The Alto Vista Chapel is why most people who find their way to Noord find their way to Noord. It sits on a gentle hill above the northern coast, a small yellow building with a coral stone base that was originally built in 1750 — the first Catholic church on the island, constructed for the Christianized Arawak population. The current structure is a 1952 reconstruction, but the hilltop location and the winding Stations of the Cross road leading up to it are genuinely old, worn by centuries of feet making the pilgrimage on foot. I walked the road slowly on a Tuesday morning when I was the only one there. The limestone markers of the stations are spaced along the ascending path, and even without any personal investment in the Catholicism involved, there’s something in the form of the thing — the intention, the walking, the repetition — that generates a kind of stillness.

Inside the chapel, which is small enough that twenty people would constitute a crowd, there’s a simple wooden altar and walls hung with devotional objects: ex-votos, photographs, handwritten notes. The kind of accumulated faith that modest Catholic places accrete over centuries of need. A woman came in while I was sitting there and knelt and stayed for perhaps ten minutes, then left. The trade wind moved through the open door. The light inside was amber and absolute.
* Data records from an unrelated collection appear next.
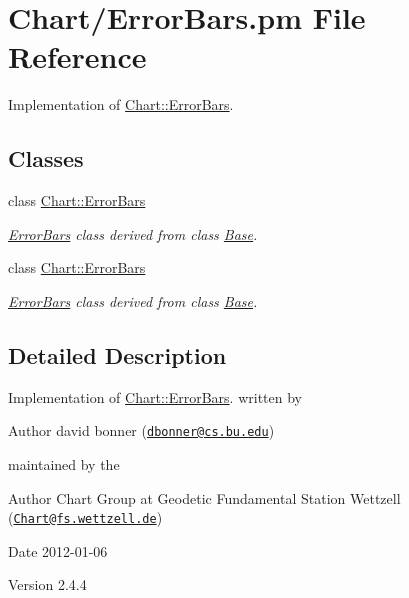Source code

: \hypertarget{ErrorBars_8pm}{
\section{Chart/ErrorBars.pm File Reference}
\label{ErrorBars_8pm}
}


Implementation of \hyperlink{classChart_1_1ErrorBars}{Chart::ErrorBars}.  


\subsection*{Classes}
\begin{DoxyCompactItemize}
\item 
class \hyperlink{classChart_1_1ErrorBars}{Chart::ErrorBars}
\begin{DoxyCompactList}\small\item\em \hyperlink{classChart_1_1ErrorBars}{ErrorBars} class derived from class \hyperlink{classChart_1_1Base}{Base}. \item\end{DoxyCompactList}\item 
class \hyperlink{classChart_1_1ErrorBars}{Chart::ErrorBars}
\begin{DoxyCompactList}\small\item\em \hyperlink{classChart_1_1ErrorBars}{ErrorBars} class derived from class \hyperlink{classChart_1_1Base}{Base}. \item\end{DoxyCompactList}\end{DoxyCompactItemize}


\subsection{Detailed Description}
Implementation of \hyperlink{classChart_1_1ErrorBars}{Chart::ErrorBars}. written by \begin{DoxyAuthor}{Author}
david bonner (\href{mailto:dbonner@cs.bu.edu}{\tt dbonner@cs.bu.edu})
\end{DoxyAuthor}
maintained by the \begin{DoxyAuthor}{Author}
Chart Group at Geodetic Fundamental Station Wettzell (\href{mailto:Chart@fs.wettzell.de}{\tt Chart@fs.wettzell.de}) 
\end{DoxyAuthor}
\begin{DoxyDate}{Date}
2012-\/01-\/06 
\end{DoxyDate}
\begin{DoxyVersion}{Version}
2.4.4 
\end{DoxyVersion}
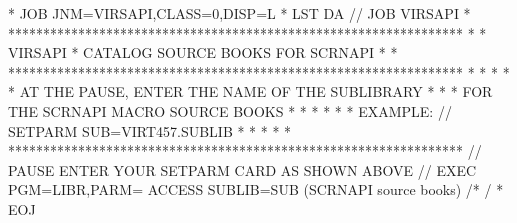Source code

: \documentclass[letterpaper,10pt,english]{sphinxmanual}
\begin{document}

\begin{sphinxVerbatim}[commandchars=\\\{\}]
* \PYGZdl{}\PYGZdl{} JOB JNM=VIRSAPI,CLASS=0,DISP=L
* \PYGZdl{}\PYGZdl{} LST DA
// JOB VIRSAPI
* *****************************************************************
* * VIRSAPI * CATALOG SOURCE BOOKS FOR SCRNAPI                    *
* *****************************************************************
* *                                                               *
* * AT THE PAUSE, ENTER THE NAME OF THE SUB\PYGZhy{}LIBRARY               *
* * FOR THE SCRNAPI MACRO SOURCE BOOKS                            *
* *                                                               *
* * EXAMPLE: // SETPARM SUB=\PYGZsq{}VIRT457.SUBLIB\PYGZsq{}                      *
* *                                                               *
* *****************************************************************
// PAUSE ENTER YOUR SETPARM CARD AS SHOWN ABOVE
// EXEC PGM=LIBR,PARM=\PYGZsq{} ACCESS SUBLIB=\PYGZam{}SUB\PYGZsq{}
        (SCRNAPI source books)
/*
/\PYGZam{}
* \PYGZdl{}\PYGZdl{} EOJ
\end{sphinxVerbatim}

\end{document}

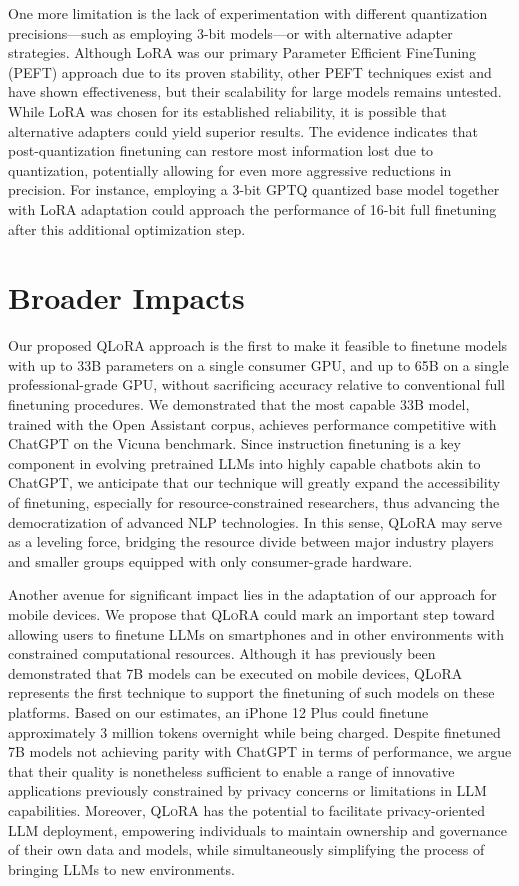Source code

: One more limitation is the lack of experimentation with different quantization precisions—such as employing 3-bit models—or with alternative adapter strategies. Although LoRA was our primary Parameter Efficient FineTuning (PEFT) approach due to its proven stability, other PEFT techniques exist and have shown effectiveness, but their scalability for large models remains untested. While LoRA was chosen for its established reliability, it is possible that alternative adapters could yield superior results. The evidence indicates that post-quantization finetuning can restore most information lost due to quantization, potentially allowing for even more aggressive reductions in precision. For instance, employing a 3-bit GPTQ quantized base model together with LoRA adaptation could approach the performance of 16-bit full finetuning after this additional optimization step.

\section{Broader Impacts}

Our proposed \textsc{QLoRA} approach is the first to make it feasible to finetune models with up to 33B parameters on a single consumer GPU, and up to 65B on a single professional-grade GPU, without sacrificing accuracy relative to conventional full finetuning procedures. We demonstrated that the most capable 33B model, trained with the Open Assistant corpus, achieves performance competitive with ChatGPT on the Vicuna benchmark. Since instruction finetuning is a key component in evolving pretrained LLMs into highly capable chatbots akin to ChatGPT, we anticipate that our technique will greatly expand the accessibility of finetuning, especially for resource-constrained researchers, thus advancing the democratization of advanced NLP technologies. In this sense, \textsc{QLoRA} may serve as a leveling force, bridging the resource divide between major industry players and smaller groups equipped with only consumer-grade hardware.

Another avenue for significant impact lies in the adaptation of our approach for mobile devices. We propose that \textsc{QLoRA} could mark an important step toward allowing users to finetune LLMs on smartphones and in other environments with constrained computational resources. Although it has previously been demonstrated that 7B models can be executed on mobile devices, \textsc{QLoRA} represents the first technique to support the finetuning of such models on these platforms. Based on our estimates, an iPhone 12 Plus could finetune approximately 3 million tokens overnight while being charged. Despite finetuned 7B models not achieving parity with ChatGPT in terms of performance, we argue that their quality is nonetheless sufficient to enable a range of innovative applications previously constrained by privacy concerns or limitations in LLM capabilities. Moreover, \textsc{QLoRA} has the potential to facilitate privacy-oriented LLM deployment, empowering individuals to maintain ownership and governance of their own data and models, while simultaneously simplifying the process of bringing LLMs to new environments.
The northern coast visible from the chapel hill is a different Atlantic face than the volcanic drama at Seroe Colorado — lower cliffs, with the sea coming in across a reef that creates a permanent white line on the horizon. The Andicuri beach below is accessible by dirt road and almost never crowded; I walked down after the chapel and found a beach of coarse coral sand with no facilities and three local teenagers eating lunch under a tarpaulin strung between two trees. They offered me water without being asked.
Noord’s village itself has a few restaurants that serve local food with less ceremony than the places in Oranjestad, and at lower prices: a place near the church was serving fish stewed with okra and what tasted like locally grown herbs over rice, and I ate at a plastic table in the sun for less than twelve dollars and felt like I’d found the actual island underneath the resort layer.

The Santa Ana Church in the village center is worth five minutes of your time even if churches aren’t your subject — the 19th-century neo-Gothic woodcarving inside is extraordinary for such a small island community, hand-carved oak that shipped from Holland and somehow survived the trade-wind humidity intact for 130 years.
When to go: Noord is particularly moving around Easter, when the Stations of the Cross procession draws the whole community up the Alto Vista hill at dawn — an experience that belongs to a different island than the Palm Beach sunrise yoga classes happening simultaneously twenty minutes south. Any dry-season morning, though, will give you the chapel to yourself and the north coast light at its clearest.